According to local legend, Jack lived in a cave in a wood at Weston near the medieval town of Baldock. When one year there was a poor harvest the Baldock bakers raised the price of flour, so Jack ambushed the bakers on the road to Graveley and gave the flour to his friends in Weston. In some versions of the story he also overturned the bakers' market stalls in Baldock. In revenge, the bakers caught and blinded him. They gave him a final wish before he was to be hanged. Jack asked to be pointed in the direction of Weston, so he could shoot an arrow with his bow. Where the arrow landed, he wished to be buried. The bakers gave him his huge bow which nobody else could pull. He shot his arrow three miles, into the churchyard of Holy Trinity Church, Weston, which is where he was buried.

==Basis==
Jack has many similarities to Jack in the Green or the Green Man, a popular figure from English folklore derived from prechristian fertility cults. He preferred living in caves and woodland and had a disregard for authority. There are also similarities to the woses or wildmen carved inside many English churches, but unusually in this instance Jack is the hero rather than a sidekick similar to Little John.

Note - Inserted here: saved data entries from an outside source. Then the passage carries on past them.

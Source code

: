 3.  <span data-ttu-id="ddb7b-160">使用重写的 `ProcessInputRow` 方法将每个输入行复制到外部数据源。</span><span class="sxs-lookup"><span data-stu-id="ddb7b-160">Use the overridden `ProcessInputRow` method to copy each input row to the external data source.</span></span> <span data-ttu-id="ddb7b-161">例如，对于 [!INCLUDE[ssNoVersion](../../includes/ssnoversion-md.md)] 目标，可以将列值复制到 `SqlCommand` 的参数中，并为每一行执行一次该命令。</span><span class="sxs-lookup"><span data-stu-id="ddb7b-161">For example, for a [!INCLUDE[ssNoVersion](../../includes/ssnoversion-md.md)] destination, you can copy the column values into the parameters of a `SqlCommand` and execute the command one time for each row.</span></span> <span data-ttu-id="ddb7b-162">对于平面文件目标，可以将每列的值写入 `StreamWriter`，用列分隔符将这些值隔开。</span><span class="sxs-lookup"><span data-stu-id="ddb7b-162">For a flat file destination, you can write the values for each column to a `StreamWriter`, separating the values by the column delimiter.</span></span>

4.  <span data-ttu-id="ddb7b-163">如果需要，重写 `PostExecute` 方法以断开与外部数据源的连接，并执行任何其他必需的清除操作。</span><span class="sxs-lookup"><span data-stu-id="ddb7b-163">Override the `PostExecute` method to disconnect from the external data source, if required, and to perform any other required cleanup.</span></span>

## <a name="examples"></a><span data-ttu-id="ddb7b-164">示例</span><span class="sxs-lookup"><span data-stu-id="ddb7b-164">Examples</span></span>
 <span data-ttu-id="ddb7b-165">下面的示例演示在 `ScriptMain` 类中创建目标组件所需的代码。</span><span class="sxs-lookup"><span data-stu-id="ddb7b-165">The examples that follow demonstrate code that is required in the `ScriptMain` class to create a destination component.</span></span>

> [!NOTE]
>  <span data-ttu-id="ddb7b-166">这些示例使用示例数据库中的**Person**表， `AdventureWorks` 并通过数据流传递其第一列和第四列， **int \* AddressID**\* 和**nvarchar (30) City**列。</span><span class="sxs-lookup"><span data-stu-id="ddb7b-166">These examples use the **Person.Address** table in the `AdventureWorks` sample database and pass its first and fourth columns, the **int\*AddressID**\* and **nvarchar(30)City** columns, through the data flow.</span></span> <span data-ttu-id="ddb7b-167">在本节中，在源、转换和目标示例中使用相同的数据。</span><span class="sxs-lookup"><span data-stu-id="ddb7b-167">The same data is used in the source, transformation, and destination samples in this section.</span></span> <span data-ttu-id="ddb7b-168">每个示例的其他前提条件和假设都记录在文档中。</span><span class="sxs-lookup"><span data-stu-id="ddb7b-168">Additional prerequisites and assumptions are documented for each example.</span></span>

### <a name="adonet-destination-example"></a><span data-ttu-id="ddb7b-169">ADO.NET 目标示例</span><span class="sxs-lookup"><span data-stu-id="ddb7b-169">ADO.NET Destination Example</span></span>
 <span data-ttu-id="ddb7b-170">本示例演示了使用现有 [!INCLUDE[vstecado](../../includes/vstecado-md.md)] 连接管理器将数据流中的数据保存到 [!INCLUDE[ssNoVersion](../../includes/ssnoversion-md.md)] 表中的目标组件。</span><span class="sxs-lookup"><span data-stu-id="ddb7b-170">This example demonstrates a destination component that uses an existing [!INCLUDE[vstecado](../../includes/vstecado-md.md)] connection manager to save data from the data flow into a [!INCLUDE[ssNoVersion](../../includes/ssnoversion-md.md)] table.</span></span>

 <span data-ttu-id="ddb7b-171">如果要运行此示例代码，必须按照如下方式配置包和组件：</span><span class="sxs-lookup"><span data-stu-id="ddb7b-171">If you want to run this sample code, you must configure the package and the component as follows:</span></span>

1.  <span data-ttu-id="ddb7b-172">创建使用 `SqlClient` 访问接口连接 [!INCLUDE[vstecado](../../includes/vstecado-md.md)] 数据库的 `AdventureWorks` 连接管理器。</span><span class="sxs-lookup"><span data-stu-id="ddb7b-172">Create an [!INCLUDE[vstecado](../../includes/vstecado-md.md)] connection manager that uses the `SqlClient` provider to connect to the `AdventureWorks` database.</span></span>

The representation of the Bakers of Baldock may be a satire on the Knights Templar who founded the town. This monastic order would have been able to dictate bread prices because they owned the banks, the surrounding farmland, the flour mills, and the marketplace. They also had the power to punish thieves and outlaws.

==History==
A polemical poem attacking Cardinal Wolsey, Speak Parrot, by John Skelton, written c. 1521, mentions that "The gibbett of Baldock was made for Jack Leg". Baldock was founded c. 1148, so the legend dates from after that time. The practice described in the legend of capturing and locally executing a person caught in the act of stealing, called infangthief, is early mediaeval. Nathanael Salmon recorded the legend in his 1728 History of Hertfordshire.

==Legacy==
Two stones, supposed to be 14 ft apart, mark the head and foot of Jack's grave. The field on the site of Jack's cave is called 'The Cave' and the neighbouring field is called 'Weston Wood'. A steep incline on the Great North Road near Graveley is called "Jack’s Hill". There is a Jack o' Legs storyboard sign on Weston village green.

Jack is a popular namesake for strong ales produced in Hertfordshire. Tring Brewery and Six Hills Brewery brew an ale named after Jack o' Legs.